As a surgical oncologist, I’ve experienced firsthand the benefits of team-based decision-making as a participant in “tumor board” meetings where specialists collaborate to make critical decisions. A similar team approach can be applied at the FDA to evaluate the safety and efficacy of new drugs.
In my first 12 weeks leading the FDA, we’ve made significant strides toward modernizing the agency. One example is the launch of Elsa, a tool powered by artificial intelligence that helps FDA reviewers sift through thousands of pages of data in minutes, instead of days. This tool is already being used by thousands of FDA staff daily, enabling them to focus more on what matters most: scientific expertise. Elsa doesn’t replace human judgment but accelerates the review process, making the FDA more efficient and responsive.
We’re also speeding up approvals by phasing out outdated animal testing, replacing it with cutting-edge tools such as computational modeling and organ-on-a-chip toxicity testing, where a miniaturized, three-dimensional tissue mimics human function. These techniques are faster, cheaper and better at predicting human toxicity. Notably, about 90 percent of drugs that pass animal studies fail in humans. The FDA has even required animal studies on drugs already approved in Europe. We need both gold-standard science and common sense. Newer methods can be more predictive and humane.

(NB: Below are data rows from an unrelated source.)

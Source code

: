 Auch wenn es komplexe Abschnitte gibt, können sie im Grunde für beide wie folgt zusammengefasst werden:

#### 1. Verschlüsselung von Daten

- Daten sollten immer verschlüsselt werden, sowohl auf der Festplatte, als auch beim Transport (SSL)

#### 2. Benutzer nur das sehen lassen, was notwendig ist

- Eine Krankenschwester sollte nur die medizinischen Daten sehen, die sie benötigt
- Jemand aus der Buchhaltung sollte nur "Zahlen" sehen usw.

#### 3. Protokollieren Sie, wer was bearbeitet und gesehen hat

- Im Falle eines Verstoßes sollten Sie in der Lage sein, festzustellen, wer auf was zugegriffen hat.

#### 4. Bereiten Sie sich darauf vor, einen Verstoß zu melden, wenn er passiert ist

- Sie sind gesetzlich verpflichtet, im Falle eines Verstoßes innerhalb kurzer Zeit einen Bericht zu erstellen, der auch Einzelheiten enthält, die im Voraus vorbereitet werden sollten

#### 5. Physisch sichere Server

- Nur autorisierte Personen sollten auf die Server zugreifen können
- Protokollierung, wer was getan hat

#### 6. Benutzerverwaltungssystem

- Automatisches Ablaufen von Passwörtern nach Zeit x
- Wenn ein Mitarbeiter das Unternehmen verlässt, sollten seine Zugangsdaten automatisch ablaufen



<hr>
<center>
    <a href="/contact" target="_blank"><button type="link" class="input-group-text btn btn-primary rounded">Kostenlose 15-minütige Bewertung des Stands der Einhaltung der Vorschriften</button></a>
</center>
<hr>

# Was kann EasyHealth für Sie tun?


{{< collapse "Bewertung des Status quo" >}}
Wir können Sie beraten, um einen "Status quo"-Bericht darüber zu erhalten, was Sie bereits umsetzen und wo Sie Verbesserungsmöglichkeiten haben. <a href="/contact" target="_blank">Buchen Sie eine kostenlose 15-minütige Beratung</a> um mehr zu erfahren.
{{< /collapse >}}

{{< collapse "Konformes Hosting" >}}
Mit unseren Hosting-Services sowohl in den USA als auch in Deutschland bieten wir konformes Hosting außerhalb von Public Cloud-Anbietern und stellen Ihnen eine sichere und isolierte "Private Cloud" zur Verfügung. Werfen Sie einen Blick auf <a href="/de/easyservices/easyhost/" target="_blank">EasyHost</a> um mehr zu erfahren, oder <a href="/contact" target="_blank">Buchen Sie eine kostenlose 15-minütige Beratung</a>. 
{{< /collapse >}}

For drug developers, time is money. A previous valuable priority review program for rare pediatric diseases shortened FDA review time from 10 to 12 months to six. The market value of the six-month review was approximately $100 million to the pharmaceutical companies, showing that faster approval processes can be highly valuable. A one-month review process could be significantly more valuable and could incentivize companies to act on national priorities. These could include boosting domestic manufacturing for national security, addressing unmet public health needs or developing products for pandemic preparedness.
The new national priority review program is designed to align speed, science and strategy. It rewards companies working on innovative solutions to real challenges faced by the American public, without sacrificing safety or the FDA’s rigorous standards. By modernizing the FDA, we can ensure that the future of medicine is written in the United States.
Marty Makary is the commissioner of the Food and Drug Administration.